Viewing 3 replies - 1 through 3 (of 3 total)
  • Moderator bcworkz

    (@bcworkz)

    Whether HTML content is saved as entity codes or actual Cyrillic letters doesn’t affect how the content appears in the browser. The entity codes were likely copy/pasted from another source. WP would not normally convert Cyrillic letters into entity codes since all content is UTF-8 by default.

    There are online converters that will convert entity codes to UTF-8, but I don’t think it’d be worth the bother.

    Thread Starter Ferrum-man

    (@russian-man)

    Thanks
    You want to say that Unicode is not a mistake on the part of the site and the search engine will index the content normally?
    The text is displayed as it is in Russian, it does not change to Unicode, only the source code in the browser

    Moderator bcworkz

    (@bcworkz)

    WordPress does not normally generate HTML entities (“Unicode”) on Cyrillic and other non-Latin characters because all pages can be composed from the UTF-8 charset. There would be no need to do so. In theory some theme or plugin might make such conversions, but I cannot imagine why any would actually do so.

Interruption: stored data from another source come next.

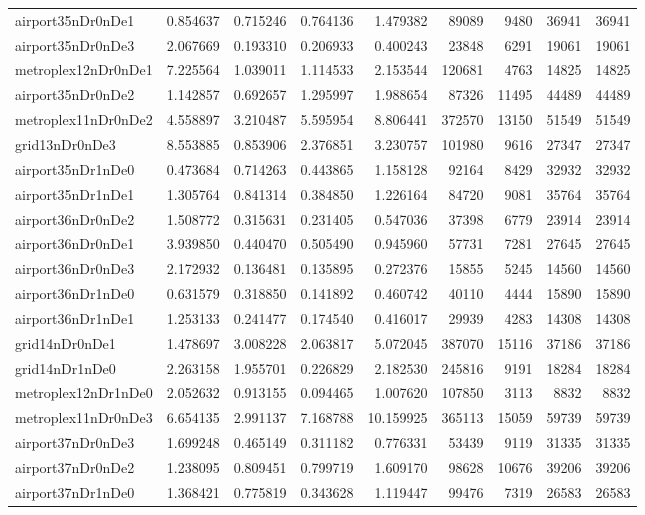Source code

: \begin{longtable}{|l|r|r|r|r|r|r|r|r|}
airport35nDr0nDe1 & 0.854637 & 0.715246 & 0.764136 & 1.479382 & 89089 & 9480 & 36941 & 36941 \\
airport35nDr0nDe3 & 2.067669 & 0.193310 & 0.206933 & 0.400243 & 23848 & 6291 & 19061 & 19061 \\
metroplex12nDr0nDe1 & 7.225564 & 1.039011 & 1.114533 & 2.153544 & 120681 & 4763 & 14825 & 14825 \\
airport35nDr0nDe2 & 1.142857 & 0.692657 & 1.295997 & 1.988654 & 87326 & 11495 & 44489 & 44489 \\
metroplex11nDr0nDe2 & 4.558897 & 3.210487 & 5.595954 & 8.806441 & 372570 & 13150 & 51549 & 51549 \\
grid13nDr0nDe3 & 8.553885 & 0.853906 & 2.376851 & 3.230757 & 101980 & 9616 & 27347 & 27347 \\
airport35nDr1nDe0 & 0.473684 & 0.714263 & 0.443865 & 1.158128 & 92164 & 8429 & 32932 & 32932 \\
airport35nDr1nDe1 & 1.305764 & 0.841314 & 0.384850 & 1.226164 & 84720 & 9081 & 35764 & 35764 \\
airport36nDr0nDe2 & 1.508772 & 0.315631 & 0.231405 & 0.547036 & 37398 & 6779 & 23914 & 23914 \\
airport36nDr0nDe1 & 3.939850 & 0.440470 & 0.505490 & 0.945960 & 57731 & 7281 & 27645 & 27645 \\
airport36nDr0nDe3 & 2.172932 & 0.136481 & 0.135895 & 0.272376 & 15855 & 5245 & 14560 & 14560 \\
airport36nDr1nDe0 & 0.631579 & 0.318850 & 0.141892 & 0.460742 & 40110 & 4444 & 15890 & 15890 \\
airport36nDr1nDe1 & 1.253133 & 0.241477 & 0.174540 & 0.416017 & 29939 & 4283 & 14308 & 14308 \\
grid14nDr0nDe1 & 1.478697 & 3.008228 & 2.063817 & 5.072045 & 387070 & 15116 & 37186 & 37186 \\
grid14nDr1nDe0 & 2.263158 & 1.955701 & 0.226829 & 2.182530 & 245816 & 9191 & 18284 & 18284 \\
metroplex12nDr1nDe0 & 2.052632 & 0.913155 & 0.094465 & 1.007620 & 107850 & 3113 & 8832 & 8832 \\
metroplex11nDr0nDe3 & 6.654135 & 2.991137 & 7.168788 & 10.159925 & 365113 & 15059 & 59739 & 59739 \\
airport37nDr0nDe3 & 1.699248 & 0.465149 & 0.311182 & 0.776331 & 53439 & 9119 & 31335 & 31335 \\
airport37nDr0nDe2 & 1.238095 & 0.809451 & 0.799719 & 1.609170 & 98628 & 10676 & 39206 & 39206 \\
airport37nDr1nDe0 & 1.368421 & 0.775819 & 0.343628 & 1.119447 & 99476 & 7319 & 26583 & 26583 \\

\end{longtable}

    I’m unsure how some content became HTML encoded. I’m guessing it was copied from elsewhere where it was already encoded. Maybe copied from old web content from before UTF-8 became common? Back then HTML entities were necessary for proper display all across the world.

    However it came to be, it will not affect search indexing. Search bots know how to decode HTML entities just as well as browsers do.